Start of Record excerpts

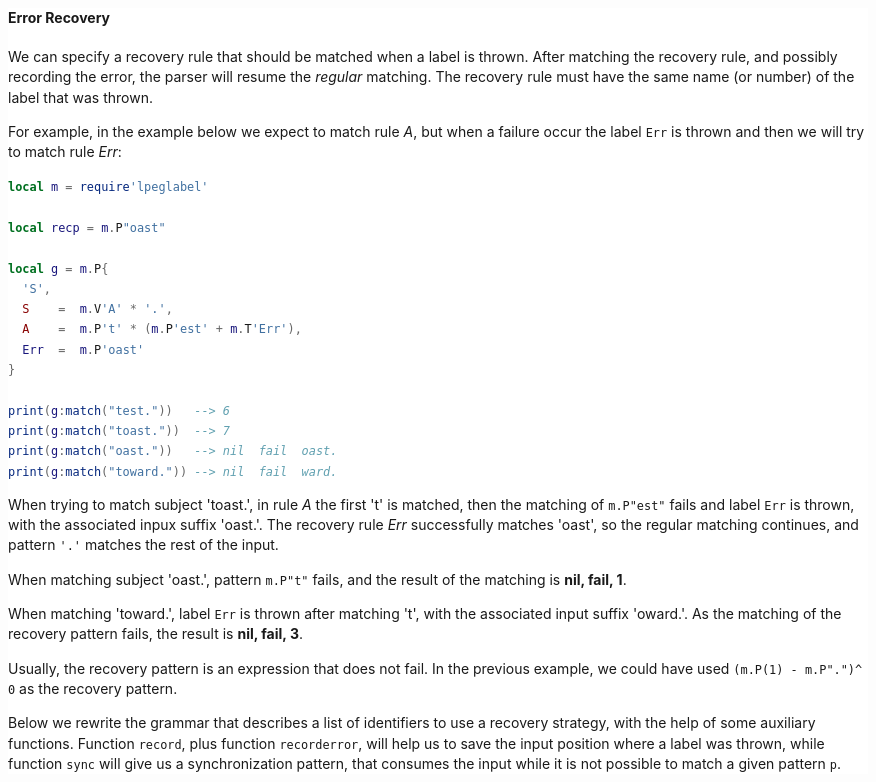 #### Error Recovery

We can specify a recovery rule that should
be matched when a label is thrown. After matching
the recovery rule, and possibly recording the error,
the parser will resume the <em>regular</em> matching.
The recovery rule must have the same name (or number)
of the label that was thrown.


For example, in the example below we expect to match rule *A*,
but when a failure occur the label `Err` is thrown and then we
will try to match rule *Err*:
```lua
local m = require'lpeglabel'

local recp = m.P"oast"

local g = m.P{
  'S',
  S    =  m.V'A' * '.',
  A    =  m.P't' * (m.P'est' + m.T'Err'),
  Err  =  m.P'oast'
}

print(g:match("test."))   --> 6
print(g:match("toast."))  --> 7
print(g:match("oast."))   --> nil  fail  oast.
print(g:match("toward.")) --> nil  fail  ward.
```
When trying to match subject 'toast.', in rule *A* the first
't' is matched, then the matching of `m.P"est"` fails and label
`Err` is thrown, with the associated inpux suffix 'oast.'.
The recovery rule *Err* successfully matches 'oast', so
the regular matching continues, and pattern `'.'` matches
the rest of the input.

When matching subject 'oast.', pattern `m.P"t"` fails, and
the result of the matching is <b>nil,  fail, 1</b>.

When matching 'toward.', label `Err` is thrown after matching 't',
with the associated input suffix 'oward.'. As the matching of the
recovery pattern fails, the result is <b>nil, fail, 3</b>.

Usually, the recovery pattern is an expression that does not fail.
In the previous example, we could have used `(m.P(1) - m.P".")^0`
as the recovery pattern.

Below we rewrite the grammar that describes a list of identifiers
to use a recovery strategy, with the help of some auxiliary functions.
Function `record`, plus function `recorderror`, will help
us to save the input position where a label was thrown,
while function `sync` will give us a synchronization pattern,
that consumes the input while it is not possible to match a given
pattern `p`.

End of Record excerpts

» **Exercise description**: Give the data above again, exactly and completely. No pictures go in.

» **Answer to this task**:
 #### Error Recovery

We can specify a recovery rule that should
be matched when a label is thrown. After matching
the recovery rule, and possibly recording the error,
the parser will resume the <em>regular</em> matching.
The recovery rule must have the same name (or number)
of the label that was thrown.


For example, in the example below we expect to match rule *A*,
but when a failure occur the label `Err` is thrown and then we
will try to match rule *Err*:
```lua
local m = require'lpeglabel'

local recp = m.P"oast"

local g = m.P{
  'S',
  S    =  m.V'A' * '.',
  A    =  m.P't' * (m.P'est' + m.T'Err'),
  Err  =  m.P'oast'
}

print(g:match("test."))   --> 6
print(g:match("toast."))  --> 7
print(g:match("oast."))   --> nil  fail  oast.
print(g:match("toward.")) --> nil  fail  ward.
```
When trying to match subject 'toast.', in rule *A* the first
't' is matched, then the matching of `m.P"est"` fails and label
`Err` is thrown, with the associated inpux suffix 'oast.'.
The recovery rule *Err* successfully matches 'oast', so
the regular matching continues, and pattern `'.'` matches
the rest of the input.

When matching subject 'oast.', pattern `m.P"t"` fails, and
the result of the matching is <b>nil,  fail, 1</b>.

When matching 'toward.', label `Err` is thrown after matching 't',
with the associated input suffix 'oward.'. As the matching of the
recovery pattern fails, the result is <b>nil, fail, 3</b>.

Usually, the recovery pattern is an expression that does not fail.
In the previous example, we could have used `(m.P(1) - m.P".")^0`
as the recovery pattern.

Below we rewrite the grammar that describes a list of identifiers
to use a recovery strategy, with the help of some auxiliary functions.
Function `record`, plus function `recorderror`, will help
us to save the input position where a label was thrown,
while function `sync` will give us a synchronization pattern,
that consumes the input while it is not possible to match a given
pattern `p`.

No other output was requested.